En mars 2026, Sébastien Hetzel a éprouvé une mésaventure qui n'aurait jamais dû se produire. Son Ford C-Max, malgré son statut de véhicule légitimement garé, a été immobilisé au cours d'une inspection routière menée par des agents de stationnement inquisitifs. Selon l’Est Républicain, la situation est encore plus dramatique compte tenu de l'état de santé de sa belle-fille.

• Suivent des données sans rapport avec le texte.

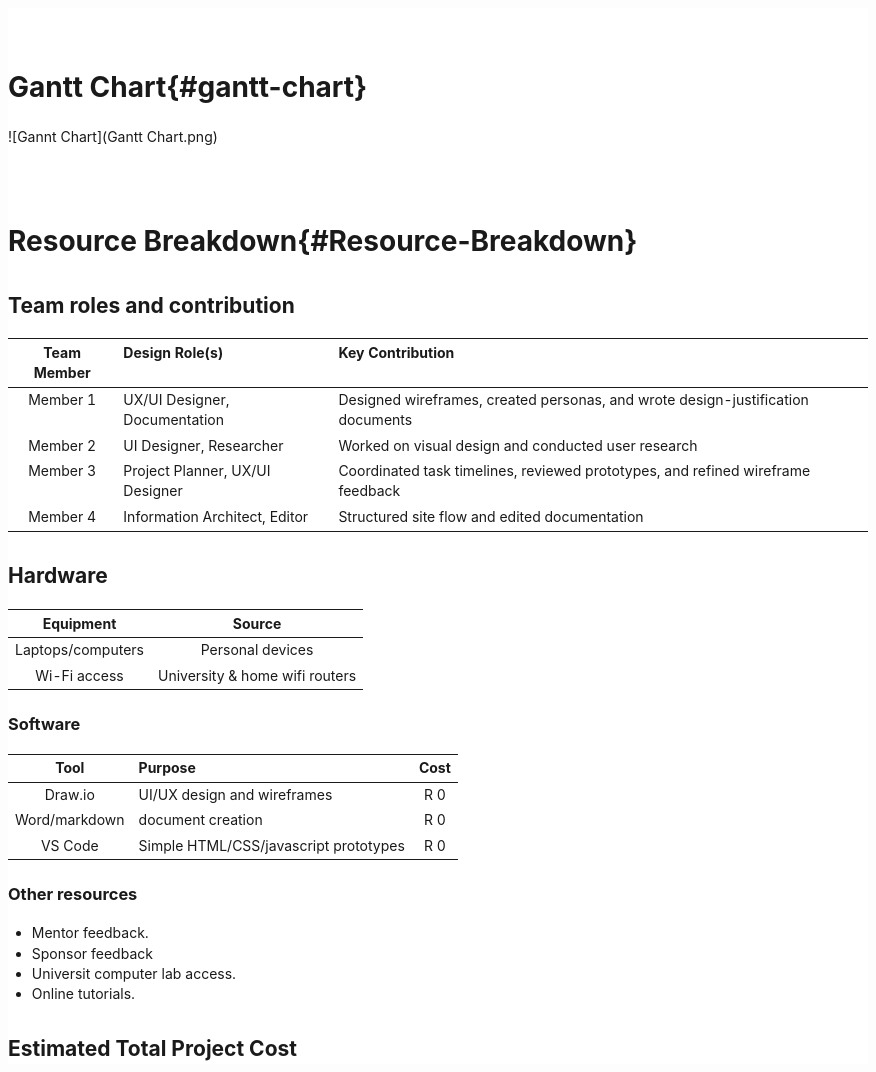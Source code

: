 
<div style="page-break-after:always; visibility:hidden">\pagebreak</div>

# Gantt Chart{#gantt-chart}

![Gannt Chart](Gantt Chart.png)

<div style="page-break-after:always; visibility:hidden">\pagebreak</div>

# Resource Breakdown{#Resource-Breakdown}

## Team roles and contribution  

| Team Member  | Design Role(s)                | Key Contribution                                                                                           |
|:-----------: |:-----------------------------|:-----------------------------------------------------------------------------------------------------------|
| Member 1     | UX/UI Designer, Documentation    | Designed wireframes, created personas, and wrote design-justification documents                            |
| Member 2     | UI Designer, Researcher       | Worked on visual design and conducted user research                                      |
| Member 3     | Project Planner, UX/UI Designer  | Coordinated task timelines, reviewed prototypes, and refined wireframe feedback                            |
| Member 4     | Information Architect, Editor | Structured site flow and edited documentation                                                              |


## Hardware  

| Equipment    | Source              |
|:-------------:|:--------------------:|
| Laptops/computers  | Personal devices    |
| Wi-Fi access | University & home wifi routers |

### Software  

| Tool     | Purpose                             | Cost |
|:---------:|:------------------------------------|:----:|
| Draw.io  | UI/UX design and wireframes         | R 0  |
| Word/markdown   | document creation | R 0  |
| VS Code  | Simple HTML/CSS/javascript prototypes     | R 0  |

### Other resources  
- Mentor feedback.
- Sponsor feedback
- Universit computer lab access.
- Online tutorials.


## Estimated Total Project Cost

Alors que Sébastien avait garé son véhicule avec toute la bonne foi possible, la crevaison a suscité l’attention des agents, qui ont considéré cela comme un abus du stationnement aux PMR. Malgré les échanges avec les forces de l’ordre, son véhicule a été conduit à la fourrière. Selon le Code de la route, un véhicule immobilisé sur une place réservée pour les personnes handicapées est considéré comme un stationnement gênant, ce qui justifie son enlèvement, rapporte AutoPlus.
Cette regrettable situation est d’autant plus cruciale pour M. Hetzel, qui utilise son véhicule pour emmener régulièrement sa belle-fille, gravement malade, à ses rendez-vous médicaux. L'absence de ce moyen de transport lui cause un sérieux handicap dans la gestion de ses obligations familiales et médicales.
Face à ces événements, les témoins et experts en accessibilité soulignent la nécessité de réévaluer la manière dont les règles de stationnement sont appliquées, surtout pour ceux qui, comme M. Hetzel, dépendent de leur véhicule pour des raisons de santé et de mobilité. Les cas comme celui-ci soulèvent des interrogations quant à l'empathie et à la flexibilité que devrait avoir la loi dans des contextes aussi sensibles.